Open Raffaello opened 7 months ago

Raffaello commented 7 months ago

for e.g. given https://github.com/jbeder/yaml-cpp/wiki/Tutorial#converting-tofrom-native-data-types

namespace YAML {
template<>
struct convert<Vec3> {
  static Node encode(const Vec3& rhs) {
    Node node;
    node.push_back(rhs.x);
    node.push_back(rhs.y);
    node.push_back(rhs.z);
    return node;
  }

  static bool decode(const Node& node, Vec3& rhs) {
    //if(node.size() != 3) {
    //  return false;
   // }

    rhs.x = node["x"].as<double>();
    rhs.y = node["y"].as<double>();
    rhs.z = node["z"].as<double>();
    return true;
  }
};
}

would it be possible to have z as optional so the last decode line would be something like:

rhs.x = node["x"].as<double>();
rhs.y = node["y"].as<double>();
rhs.z = node["z"].as<double>(0.0); // note the fallback here

in this case instead of hard-coding a 0.0 would it be possible to pass a value as a fallback?

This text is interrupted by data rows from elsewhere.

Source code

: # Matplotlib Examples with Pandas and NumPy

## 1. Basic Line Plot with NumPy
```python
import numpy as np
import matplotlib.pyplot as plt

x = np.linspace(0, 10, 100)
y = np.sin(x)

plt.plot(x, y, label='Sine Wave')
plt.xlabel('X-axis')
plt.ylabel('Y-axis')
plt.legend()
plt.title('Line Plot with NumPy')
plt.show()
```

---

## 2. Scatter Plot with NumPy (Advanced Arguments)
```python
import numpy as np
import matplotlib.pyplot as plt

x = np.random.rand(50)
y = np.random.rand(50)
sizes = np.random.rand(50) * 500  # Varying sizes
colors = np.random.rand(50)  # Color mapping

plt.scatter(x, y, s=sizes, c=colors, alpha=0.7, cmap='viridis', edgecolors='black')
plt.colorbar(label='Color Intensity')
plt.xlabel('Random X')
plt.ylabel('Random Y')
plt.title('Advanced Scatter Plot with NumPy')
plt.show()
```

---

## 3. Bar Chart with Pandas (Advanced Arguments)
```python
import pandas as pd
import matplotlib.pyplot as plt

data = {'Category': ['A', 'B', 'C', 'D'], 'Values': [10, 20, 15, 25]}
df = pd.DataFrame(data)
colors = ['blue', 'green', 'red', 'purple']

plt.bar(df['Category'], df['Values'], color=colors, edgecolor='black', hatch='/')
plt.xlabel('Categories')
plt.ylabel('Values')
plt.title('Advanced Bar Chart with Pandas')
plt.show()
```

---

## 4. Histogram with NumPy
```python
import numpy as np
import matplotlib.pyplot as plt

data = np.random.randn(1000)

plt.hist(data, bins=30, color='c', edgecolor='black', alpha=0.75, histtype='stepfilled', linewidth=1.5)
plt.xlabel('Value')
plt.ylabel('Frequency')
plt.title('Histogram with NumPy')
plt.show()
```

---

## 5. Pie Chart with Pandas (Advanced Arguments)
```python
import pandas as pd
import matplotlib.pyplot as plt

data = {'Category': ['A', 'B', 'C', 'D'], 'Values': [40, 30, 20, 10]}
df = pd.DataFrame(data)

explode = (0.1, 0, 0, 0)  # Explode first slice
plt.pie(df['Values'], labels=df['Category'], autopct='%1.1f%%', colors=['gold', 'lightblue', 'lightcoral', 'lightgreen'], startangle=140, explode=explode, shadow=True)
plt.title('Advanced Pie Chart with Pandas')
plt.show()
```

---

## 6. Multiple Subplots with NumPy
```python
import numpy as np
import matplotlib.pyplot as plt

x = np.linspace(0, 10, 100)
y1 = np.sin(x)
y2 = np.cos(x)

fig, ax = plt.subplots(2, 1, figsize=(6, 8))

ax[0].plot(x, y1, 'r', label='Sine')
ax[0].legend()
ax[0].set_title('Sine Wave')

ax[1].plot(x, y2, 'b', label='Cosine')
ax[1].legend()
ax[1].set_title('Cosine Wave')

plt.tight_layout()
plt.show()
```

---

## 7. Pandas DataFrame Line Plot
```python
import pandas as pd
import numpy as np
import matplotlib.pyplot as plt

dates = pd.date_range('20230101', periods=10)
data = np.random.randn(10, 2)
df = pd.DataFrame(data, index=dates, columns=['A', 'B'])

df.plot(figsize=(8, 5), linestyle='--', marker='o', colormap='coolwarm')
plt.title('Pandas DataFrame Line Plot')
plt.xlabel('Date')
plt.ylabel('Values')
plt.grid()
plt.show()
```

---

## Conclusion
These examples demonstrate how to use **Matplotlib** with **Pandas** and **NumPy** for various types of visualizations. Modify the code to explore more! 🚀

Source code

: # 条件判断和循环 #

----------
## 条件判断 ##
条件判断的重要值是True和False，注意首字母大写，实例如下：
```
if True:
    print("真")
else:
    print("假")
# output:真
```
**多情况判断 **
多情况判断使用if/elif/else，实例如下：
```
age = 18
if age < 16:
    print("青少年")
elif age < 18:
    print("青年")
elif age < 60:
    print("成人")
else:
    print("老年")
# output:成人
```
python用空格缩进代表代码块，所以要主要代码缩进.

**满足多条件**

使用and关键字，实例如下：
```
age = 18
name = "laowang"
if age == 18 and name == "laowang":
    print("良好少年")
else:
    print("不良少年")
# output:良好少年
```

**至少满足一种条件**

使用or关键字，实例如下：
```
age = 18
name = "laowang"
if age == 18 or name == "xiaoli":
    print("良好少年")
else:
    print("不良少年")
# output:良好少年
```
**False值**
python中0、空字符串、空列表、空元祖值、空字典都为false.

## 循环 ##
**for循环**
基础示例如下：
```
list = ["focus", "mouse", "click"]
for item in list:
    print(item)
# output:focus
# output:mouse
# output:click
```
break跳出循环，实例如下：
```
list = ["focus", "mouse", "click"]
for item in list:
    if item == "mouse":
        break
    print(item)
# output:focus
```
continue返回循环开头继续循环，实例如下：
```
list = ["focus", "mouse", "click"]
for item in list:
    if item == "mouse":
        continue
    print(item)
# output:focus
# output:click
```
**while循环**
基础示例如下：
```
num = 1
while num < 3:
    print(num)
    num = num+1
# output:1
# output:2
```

rhs.x = node["x"].as<double>();
rhs.y = node["y"].as<double>();
rhs.z = node["z"].as<double>(z_fallback);

and when using it to decode a YAML document that for e.g. has only x and y. is it possible to specify the Z fallback, kind of:

{
// without any fallback as x,y,z are present
YAML::Node node = YAML::Load("start: {x:1, y:3, z:0}");
Vec3 v = node["start"].as<Vec3>(); 
}
{
// z fallback
YAML::Node node = YAML::Load("start: {x:1, y:3}");
Vec3 v = node["start"].as<Vec3>({.z=z_fallback});  // here there is no way to pass a "partial fall back" as i am aware of.
}

a workaround for this partial fallback could be: when decoding, use a special value to indicate fallback has happened, so after conversion with .as, check that special value and replace with the right fallback. But this requires a value to not be used and be reserved. not always possible.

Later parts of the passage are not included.